[FIXED] Android: Execute binary from application

Issue

As the title suggests I want to execute a binary from my android application. I created a binary with the NDK and can run it with the adb shell. I then tried to run it with Runtime exec, but the permission is denied. I tried different directories and changing the file permissions.

I looked into the problem and found a lot of stack overflow questions/answers that are mostly outdated. It seems like Android security changed a lot over the different versions.

What I found out:
The OS prevents an application to execute code that is was written by itself. This is called Write xor execute and makes sense. Exceptions to this are .apk and .dex files. This should mean what I want is not possible.
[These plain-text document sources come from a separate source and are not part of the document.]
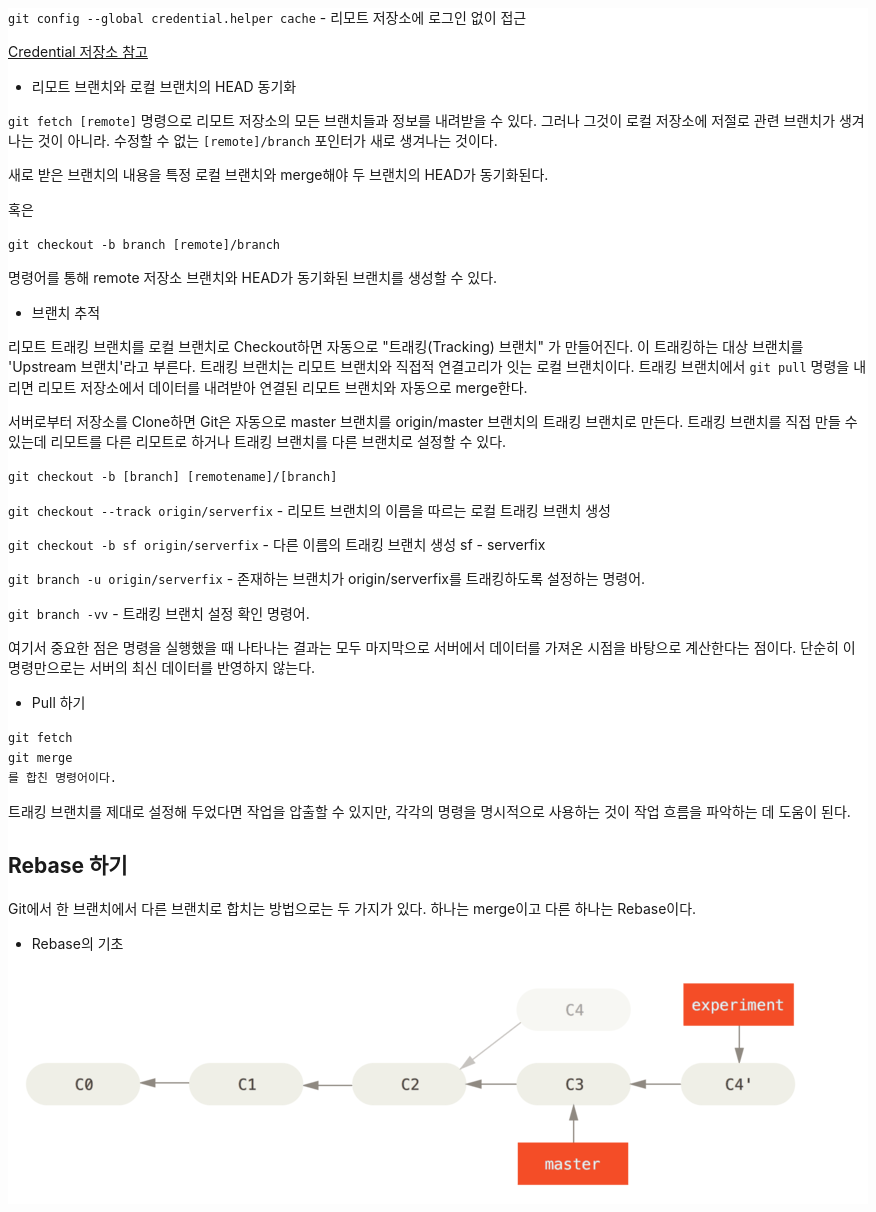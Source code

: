 `git config --global credential.helper cache` - 리모트 저장소에 로그인 없이 접근

[Credential 저장소 참고]('https://git-scm.com/book/ko/v2/ch00/_credential_caching')

+ 리모트 브랜치와 로컬 브랜치의 HEAD 동기화

`git fetch [remote]` 명령으로 리모트 저장소의 모든 브랜치들과 정보를 내려받을 수 있다.
그러나 그것이 로컬 저장소에 저절로 관련 브랜치가 생겨나는 것이 아니라. 수정할 수 없는 `[remote]/branch` 포인터가 새로 생겨나는 것이다.

새로 받은 브랜치의 내용을 특정 로컬 브랜치와 merge해야 두 브랜치의 HEAD가 동기화된다.

혹은

```
git checkout -b branch [remote]/branch
```
명령어를 통해 remote 저장소 브랜치와 HEAD가 동기화된 브랜치를 생성할 수 있다.

+ 브랜치 추적

리모트 트래킹 브랜치를 로컬 브랜치로 Checkout하면 자동으로 "트래킹(Tracking) 브랜치" 가 만들어진다. 이 트래킹하는 대상 브랜치를 'Upstream 브랜치'라고 부른다. 트래킹 브랜치는 리모트 브랜치와 직접적 연결고리가 잇는 로컬 브랜치이다. 트래킹 브랜치에서 `git pull` 명령을 내리면 리모트 저장소에서 데이터를 내려받아 연결된 리모트 브랜치와 자동으로 merge한다.

서버로부터 저장소를 Clone하면 Git은 자동으로 master 브랜치를 origin/master 브랜치의 트래킹 브랜치로 만든다. 트래킹 브랜치를 직접 만들 수 있는데 리모트를 다른 리모트로 하거나 트래킹 브랜치를 다른 브랜치로 설정할 수 있다.

`git checkout -b [branch] [remotename]/[branch]`

`git checkout --track origin/serverfix` - 리모트 브랜치의 이름을 따르는 로컬 트래킹 브랜치 생성

`git checkout -b sf origin/serverfix` - 다른 이름의 트래킹 브랜치 생성
sf - serverfix

`git branch -u origin/serverfix` - 존재하는 브랜치가 origin/serverfix를 트래킹하도록 설정하는 명령어.

`git branch -vv` - 트래킹 브랜치 설정 확인 명령어.

여기서 중요한 점은 명령을 실행했을 때 나타나는 결과는 모두 마지막으로 서버에서 데이터를 가져온 시점을 바탕으로 계산한다는 점이다. 단순히 이 명령만으로는 서버의 최신 데이터를 반영하지 않는다.

+ Pull 하기

```
git fetch
git merge
를 합친 명령어이다.
```

트래킹 브랜치를 제대로 설정해 두었다면 작업을 압출할 수 있지만, 각각의 명령을 명시적으로 사용하는 것이 작업 흐름을 파악하는 데 도움이 된다.

## Rebase 하기

Git에서 한 브랜치에서 다른 브랜치로 합치는 방법으로는 두 가지가 있다. 하나는 merge이고 다른 하나는 Rebase이다.

+ Rebase의 기초

![rebase](/assets/img/gitimages/basic-rebase-3.png)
I also found some applications that are able to execute such binaries like Android offline C compiler, which compiles and executes C code. Another well-known application that can execute binaries is the terminal emulator Termux. Also, interesting is that both of them have the same performance as the adb shell, when executing a binary file. Therefore, I assumed that they run the binaries over the shell.

What I ultimately want to find out is how these Apps can execute these binaries and if I can achieve the same.

I further looked into the code of these two applications and they use native code to create a process that executes shell commands. I instead always used the Runtime object, which can be accessed from Java. Also, they used native code to change file permissions. This makes me wonder if using native code gives a developer more freedom regarding these restrictions.

My question: Does it make a difference if Java or native code is used when trying to execute binaries? If no, what is the reason they can execute binaries and can this be achieved with Java?

Here is the native code from Termux that creates a subprocess, which executes the shell commands:


static int create_subprocess(JNIEnv *env, const char *cmd, char *const argv[], char *const envp[], int masterFd)
{
    // same size as Android 1.6 libc/unistd/ptsname_r.c
    char devname[64];
    pid_t pid;

    fcntl(masterFd, F_SETFD, FD_CLOEXEC);

    // grantpt is unnecessary, because we already assume devpts by using /dev/ptmx
    if(unlockpt(masterFd)){
        throwIOException(env, errno, "trouble with /dev/ptmx");
        return -1;
    }
    memset(devname, 0, sizeof(devname));
    // Early (Android 1.6) bionic versions of ptsname_r had a bug where they returned the buffer
    // instead of 0 on success.  A compatible way of telling whether ptsname_r
    // succeeded is to zero out errno and check it after the call
    errno = 0;
    int ptsResult = ptsname_r(masterFd, devname, sizeof(devname));
    if (ptsResult && errno) {
        throwIOException(env, errno, "ptsname_r returned error");
        return -1;
    }

    pid = fork();
    if(pid < 0) {
        throwIOException(env, errno, "fork failed");
        return -1;
    }

    if(pid == 0){
        int pts;

        setsid();

        pts = open(devname, O_RDWR);
        if(pts < 0) exit(-1);

        ioctl(pts, TIOCSCTTY, 0);

        dup2(pts, 0);
        dup2(pts, 1);
        dup2(pts, 2);

        closeNonstandardFileDescriptors();

        if (envp) {
            for (; *envp; ++envp) {
                putenv(*envp);
            }
        }

        execv(cmd, argv);
        exit(-1);
    } else {
        return (int) pid;
    }
}

If I am missing something and there is some other trick to execute binaries I would also like to hear it.

Any help and/or insight is very much appreciated!

P.S.: Probably also important, I do not want to include the binary in the .apk, but download or write it during runtime of my application. Also, the binary is nothing complicated. I currently just try to execute a "Hello world"-binary.

Solution

I found the difference and it has nothing to do with native code…

These applications use targetSdkVersion 28 or lower, where the execution of binaries was still allowed. This means that binaries can be executed with the Runtime object as well as with native code in this SDK version.

The applications can still be installed on newer Android versions.

So I solved my issue by setting the targetSdkVersion to 28.